Requirement. Each line of the records has to be copied exactly, though the pictures must be left out.

(Records to use Opens)

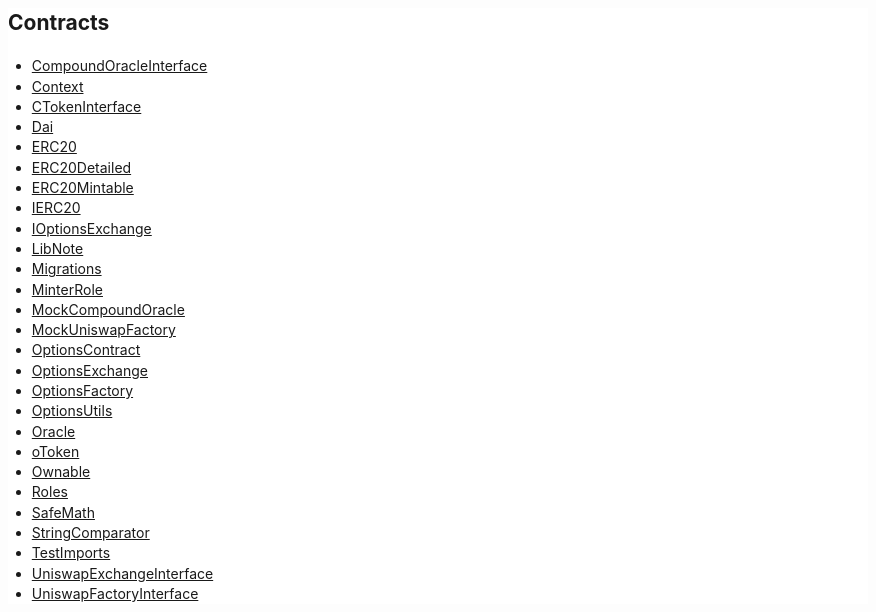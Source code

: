 ## Contracts

* [CompoundOracleInterface](CompoundOracleInterface.md)
* [Context](Context.md)
* [CTokenInterface](CTokenInterface.md)
* [Dai](Dai.md)
* [ERC20](ERC20.md)
* [ERC20Detailed](ERC20Detailed.md)
* [ERC20Mintable](ERC20Mintable.md)
* [IERC20](IERC20.md)
* [IOptionsExchange](IOptionsExchange.md)
* [LibNote](LibNote.md)
* [Migrations](Migrations.md)
* [MinterRole](MinterRole.md)
* [MockCompoundOracle](MockCompoundOracle.md)
* [MockUniswapFactory](MockUniswapFactory.md)
* [OptionsContract](OptionsContract.md)
* [OptionsExchange](OptionsExchange.md)
* [OptionsFactory](OptionsFactory.md)
* [OptionsUtils](OptionsUtils.md)
* [Oracle](Oracle.md)
* [oToken](oToken.md)
* [Ownable](Ownable.md)
* [Roles](Roles.md)
* [SafeMath](SafeMath.md)
* [StringComparator](StringComparator.md)
* [TestImports](TestImports.md)
* [UniswapExchangeInterface](UniswapExchangeInterface.md)
* [UniswapFactoryInterface](UniswapFactoryInterface.md)

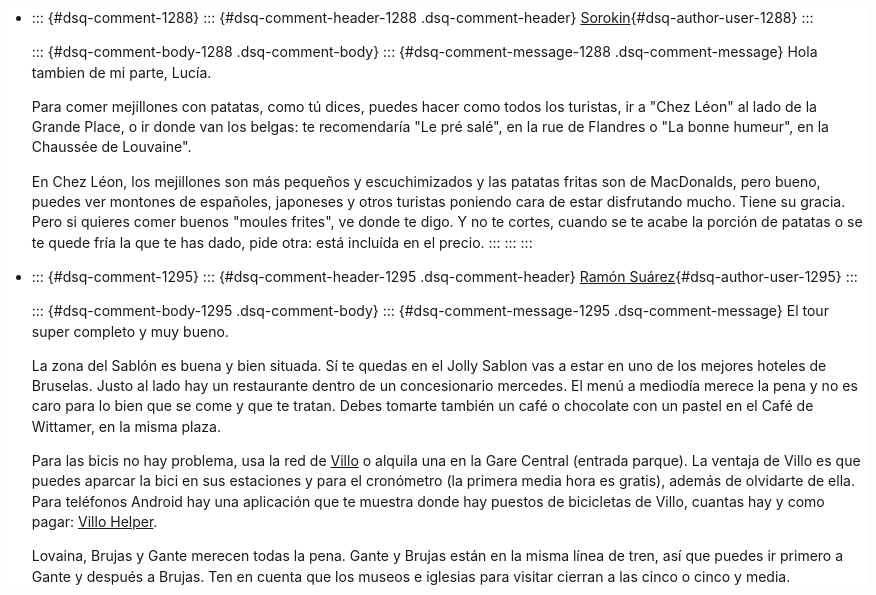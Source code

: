 
-   ::: {#dsq-comment-1288}
    ::: {#dsq-comment-header-1288 .dsq-comment-header}
    [Sorokin](http://diriodeunaburrido.blogspot.com/){#dsq-author-user-1288}
    :::

    ::: {#dsq-comment-body-1288 .dsq-comment-body}
    ::: {#dsq-comment-message-1288 .dsq-comment-message}
    Hola tambien de mi parte, Lucía.

    Para comer mejillones con patatas, como tú dices, puedes hacer como
    todos los turistas, ir a "Chez Léon" al lado de la Grande Place, o
    ir donde van los belgas: te recomendaría "Le pré salé", en la rue de
    Flandres o "La bonne humeur", en la Chaussée de Louvaine".

    En Chez Léon, los mejillones son más pequeños y escuchimizados y las
    patatas fritas son de MacDonalds, pero bueno, puedes ver montones de
    españoles, japoneses y otros turistas poniendo cara de estar
    disfrutando mucho. Tiene su gracia. Pero si quieres comer buenos
    "moules frites", ve donde te digo. Y no te cortes, cuando se te
    acabe la porción de patatas o se te quede fría la que te has dado,
    pide otra: está incluída en el precio.
    :::
    :::
    :::

-   ::: {#dsq-comment-1295}
    ::: {#dsq-comment-header-1295 .dsq-comment-header}
    [Ramón
    Suárez](http://twitter.com/ramonsuarez){#dsq-author-user-1295}
    :::

    ::: {#dsq-comment-body-1295 .dsq-comment-body}
    ::: {#dsq-comment-message-1295 .dsq-comment-message}
    El tour super completo y muy bueno.

    La zona del Sablón es buena y bien situada. Sí te quedas en el Jolly
    Sablon vas a estar en uno de los mejores hoteles de Bruselas. Justo
    al lado hay un restaurante dentro de un concesionario mercedes. El
    menú a mediodía merece la pena y no es caro para lo bien que se come
    y que te tratan. Debes tomarte también un café o chocolate con un
    pastel en el Café de Wittamer, en la misma plaza.

    Para las bicis no hay problema, usa la red de
    [Villo](http://www.villo.be/) o alquila una en la Gare Central
    (entrada parque). La ventaja de Villo es que puedes aparcar la bici
    en sus estaciones y para el cronómetro (la primera media hora es
    gratis), además de olvidarte de ella. Para teléfonos Android hay una
    aplicación que te muestra donde hay puestos de bicicletas de Villo,
    cuantas hay y como pagar: [Villo
    Helper](http://www.emich.be/fr/2009/11/02/villohelper-une-application-android-pour-villo/).

    Lovaina, Brujas y Gante merecen todas la pena. Gante y Brujas están
    en la misma línea de tren, así que puedes ir primero a Gante y
    después a Brujas. Ten en cuenta que los museos e iglesias para
    visitar cierran a las cinco o cinco y media.
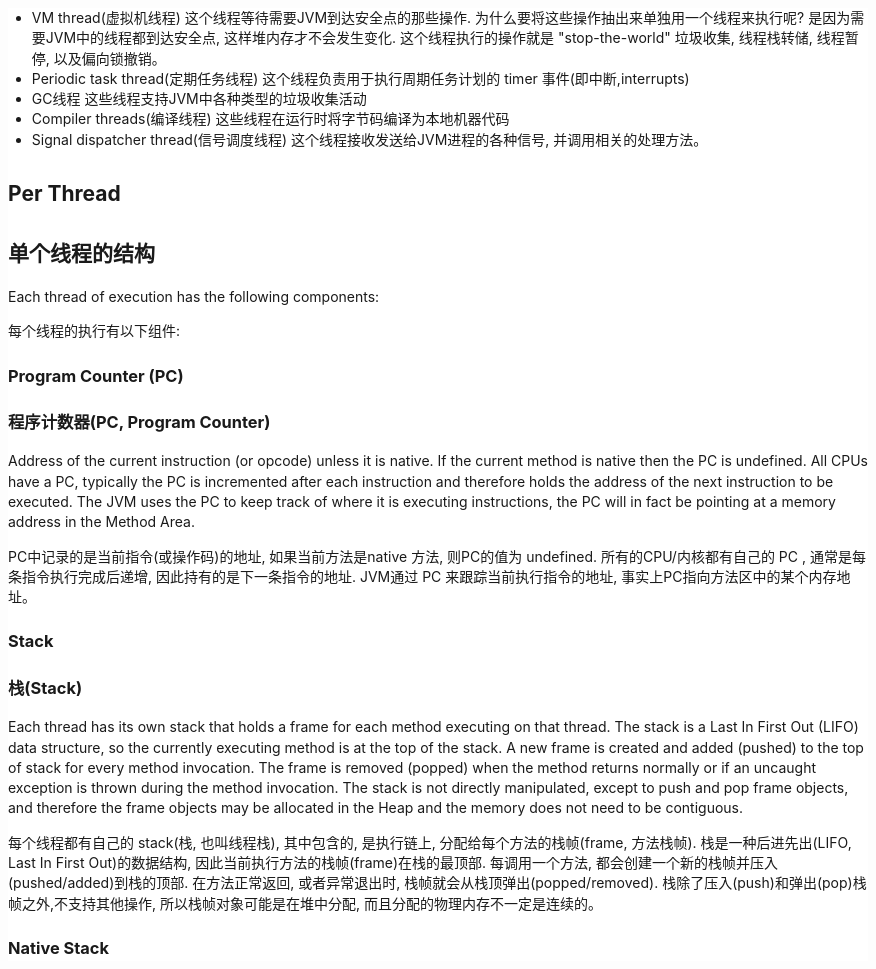 * VM thread(虚拟机线程)
  这个线程等待需要JVM到达安全点的那些操作. 为什么要将这些操作抽出来单独用一个线程来执行呢? 是因为需要JVM中的线程都到达安全点, 这样堆内存才不会发生变化. 这个线程执行的操作就是 "stop-the-world" 垃圾收集, 线程栈转储, 线程暂停, 以及偏向锁撤销。
* Periodic task thread(定期任务线程)
  这个线程负责用于执行周期任务计划的 timer 事件(即中断,interrupts)
* GC线程
  这些线程支持JVM中各种类型的垃圾收集活动
* Compiler threads(编译线程)
  这些线程在运行时将字节码编译为本地机器代码
* Signal dispatcher thread(信号调度线程)
  这个线程接收发送给JVM进程的各种信号, 并调用相关的处理方法。


## Per Thread

## 单个线程的结构

Each thread of execution has the following components:

每个线程的执行有以下组件:

### Program Counter (PC)

### 程序计数器(PC, Program Counter)

Address of the current instruction (or opcode) unless it is native.  If the current method is native then the PC is undefined.  All CPUs have a PC, typically the PC is incremented after each instruction and therefore holds the address of the next instruction to be executed.  The JVM uses the PC to keep track of where it is executing instructions, the PC will in fact be pointing at a memory address in the Method Area.

PC中记录的是当前指令(或操作码)的地址, 如果当前方法是native 方法, 则PC的值为 undefined. 所有的CPU/内核都有自己的 PC , 通常是每条指令执行完成后递增, 因此持有的是下一条指令的地址. JVM通过 PC 来跟踪当前执行指令的地址, 事实上PC指向方法区中的某个内存地址。

### Stack

### 栈(Stack)

Each thread has its own stack that holds a frame for each method executing on that thread.  The stack is a Last In First Out (LIFO) data structure, so the currently executing method is at the top of the stack. A new frame is created and added (pushed) to the top of stack for every method invocation.  The frame is removed (popped) when the method returns normally or if an uncaught exception is thrown during the method invocation. The stack is not directly manipulated, except to push and pop frame objects, and therefore the frame objects may be allocated in the Heap and the memory does not need to be contiguous.

每个线程都有自己的 stack(栈, 也叫线程栈), 其中包含的, 是执行链上, 分配给每个方法的栈帧(frame, 方法栈帧). 栈是一种后进先出(LIFO, Last In First Out)的数据结构, 因此当前执行方法的栈帧(frame)在栈的最顶部. 每调用一个方法, 都会创建一个新的栈帧并压入(pushed/added)到栈的顶部. 在方法正常返回, 或者异常退出时, 栈帧就会从栈顶弹出(popped/removed). 栈除了压入(push)和弹出(pop)栈帧之外,不支持其他操作, 所以栈帧对象可能是在堆中分配, 而且分配的物理内存不一定是连续的。

### Native Stack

(Records to use Closes)

Exercise solution.
Source code

: ## Contracts

* [CompoundOracleInterface](CompoundOracleInterface.md)
* [Context](Context.md)
* [CTokenInterface](CTokenInterface.md)
* [Dai](Dai.md)
* [ERC20](ERC20.md)
* [ERC20Detailed](ERC20Detailed.md)
* [ERC20Mintable](ERC20Mintable.md)
* [IERC20](IERC20.md)
* [IOptionsExchange](IOptionsExchange.md)
* [LibNote](LibNote.md)
* [Migrations](Migrations.md)
* [MinterRole](MinterRole.md)
* [MockCompoundOracle](MockCompoundOracle.md)
* [MockUniswapFactory](MockUniswapFactory.md)
* [OptionsContract](OptionsContract.md)
* [OptionsExchange](OptionsExchange.md)
* [OptionsFactory](OptionsFactory.md)
* [OptionsUtils](OptionsUtils.md)
* [Oracle](Oracle.md)
* [oToken](oToken.md)
* [Ownable](Ownable.md)
* [Roles](Roles.md)
* [SafeMath](SafeMath.md)
* [StringComparator](StringComparator.md)
* [TestImports](TestImports.md)
* [UniswapExchangeInterface](UniswapExchangeInterface.md)
* [UniswapFactoryInterface](UniswapFactoryInterface.md)

Source code

: 
-   ::: {#dsq-comment-1288}
    ::: {#dsq-comment-header-1288 .dsq-comment-header}
    [Sorokin](http://diriodeunaburrido.blogspot.com/){#dsq-author-user-1288}
    :::

    ::: {#dsq-comment-body-1288 .dsq-comment-body}
    ::: {#dsq-comment-message-1288 .dsq-comment-message}
    Hola tambien de mi parte, Lucía.

    Para comer mejillones con patatas, como tú dices, puedes hacer como
    todos los turistas, ir a "Chez Léon" al lado de la Grande Place, o
    ir donde van los belgas: te recomendaría "Le pré salé", en la rue de
    Flandres o "La bonne humeur", en la Chaussée de Louvaine".

    En Chez Léon, los mejillones son más pequeños y escuchimizados y las
    patatas fritas son de MacDonalds, pero bueno, puedes ver montones de
    españoles, japoneses y otros turistas poniendo cara de estar
    disfrutando mucho. Tiene su gracia. Pero si quieres comer buenos
    "moules frites", ve donde te digo. Y no te cortes, cuando se te
    acabe la porción de patatas o se te quede fría la que te has dado,
    pide otra: está incluída en el precio.
    :::
    :::
    :::

-   ::: {#dsq-comment-1295}
    ::: {#dsq-comment-header-1295 .dsq-comment-header}
    [Ramón
    Suárez](http://twitter.com/ramonsuarez){#dsq-author-user-1295}
    :::

    ::: {#dsq-comment-body-1295 .dsq-comment-body}
    ::: {#dsq-comment-message-1295 .dsq-comment-message}
    El tour super completo y muy bueno.

    La zona del Sablón es buena y bien situada. Sí te quedas en el Jolly
    Sablon vas a estar en uno de los mejores hoteles de Bruselas. Justo
    al lado hay un restaurante dentro de un concesionario mercedes. El
    menú a mediodía merece la pena y no es caro para lo bien que se come
    y que te tratan. Debes tomarte también un café o chocolate con un
    pastel en el Café de Wittamer, en la misma plaza.

    Para las bicis no hay problema, usa la red de
    [Villo](http://www.villo.be/) o alquila una en la Gare Central
    (entrada parque). La ventaja de Villo es que puedes aparcar la bici
    en sus estaciones y para el cronómetro (la primera media hora es
    gratis), además de olvidarte de ella. Para teléfonos Android hay una
    aplicación que te muestra donde hay puestos de bicicletas de Villo,
    cuantas hay y como pagar: [Villo
    Helper](http://www.emich.be/fr/2009/11/02/villohelper-une-application-android-pour-villo/).

    Lovaina, Brujas y Gante merecen todas la pena. Gante y Brujas están
    en la misma línea de tren, así que puedes ir primero a Gante y
    después a Brujas. Ten en cuenta que los museos e iglesias para
    visitar cierran a las cinco o cinco y media.
 * VM thread(虚拟机线程)
  这个线程等待需要JVM到达安全点的那些操作. 为什么要将这些操作抽出来单独用一个线程来执行呢? 是因为需要JVM中的线程都到达安全点, 这样堆内存才不会发生变化. 这个线程执行的操作就是 "stop-the-world" 垃圾收集, 线程栈转储, 线程暂停, 以及偏向锁撤销。
* Periodic task thread(定期任务线程)
  这个线程负责用于执行周期任务计划的 timer 事件(即中断,interrupts)
* GC线程
  这些线程支持JVM中各种类型的垃圾收集活动
* Compiler threads(编译线程)
  这些线程在运行时将字节码编译为本地机器代码
* Signal dispatcher thread(信号调度线程)
  这个线程接收发送给JVM进程的各种信号, 并调用相关的处理方法。


## Per Thread

## 单个线程的结构

Each thread of execution has the following components:

每个线程的执行有以下组件:

### Program Counter (PC)

### 程序计数器(PC, Program Counter)

Address of the current instruction (or opcode) unless it is native.  If the current method is native then the PC is undefined.  All CPUs have a PC, typically the PC is incremented after each instruction and therefore holds the address of the next instruction to be executed.  The JVM uses the PC to keep track of where it is executing instructions, the PC will in fact be pointing at a memory address in the Method Area.

PC中记录的是当前指令(或操作码)的地址, 如果当前方法是native 方法, 则PC的值为 undefined. 所有的CPU/内核都有自己的 PC , 通常是每条指令执行完成后递增, 因此持有的是下一条指令的地址. JVM通过 PC 来跟踪当前执行指令的地址, 事实上PC指向方法区中的某个内存地址。

### Stack

### 栈(Stack)

Each thread has its own stack that holds a frame for each method executing on that thread.  The stack is a Last In First Out (LIFO) data structure, so the currently executing method is at the top of the stack. A new frame is created and added (pushed) to the top of stack for every method invocation.  The frame is removed (popped) when the method returns normally or if an uncaught exception is thrown during the method invocation. The stack is not directly manipulated, except to push and pop frame objects, and therefore the frame objects may be allocated in the Heap and the memory does not need to be contiguous.

每个线程都有自己的 stack(栈, 也叫线程栈), 其中包含的, 是执行链上, 分配给每个方法的栈帧(frame, 方法栈帧). 栈是一种后进先出(LIFO, Last In First Out)的数据结构, 因此当前执行方法的栈帧(frame)在栈的最顶部. 每调用一个方法, 都会创建一个新的栈帧并压入(pushed/added)到栈的顶部. 在方法正常返回, 或者异常退出时, 栈帧就会从栈顶弹出(popped/removed). 栈除了压入(push)和弹出(pop)栈帧之外,不支持其他操作, 所以栈帧对象可能是在堆中分配, 而且分配的物理内存不一定是连续的。

### Native Stack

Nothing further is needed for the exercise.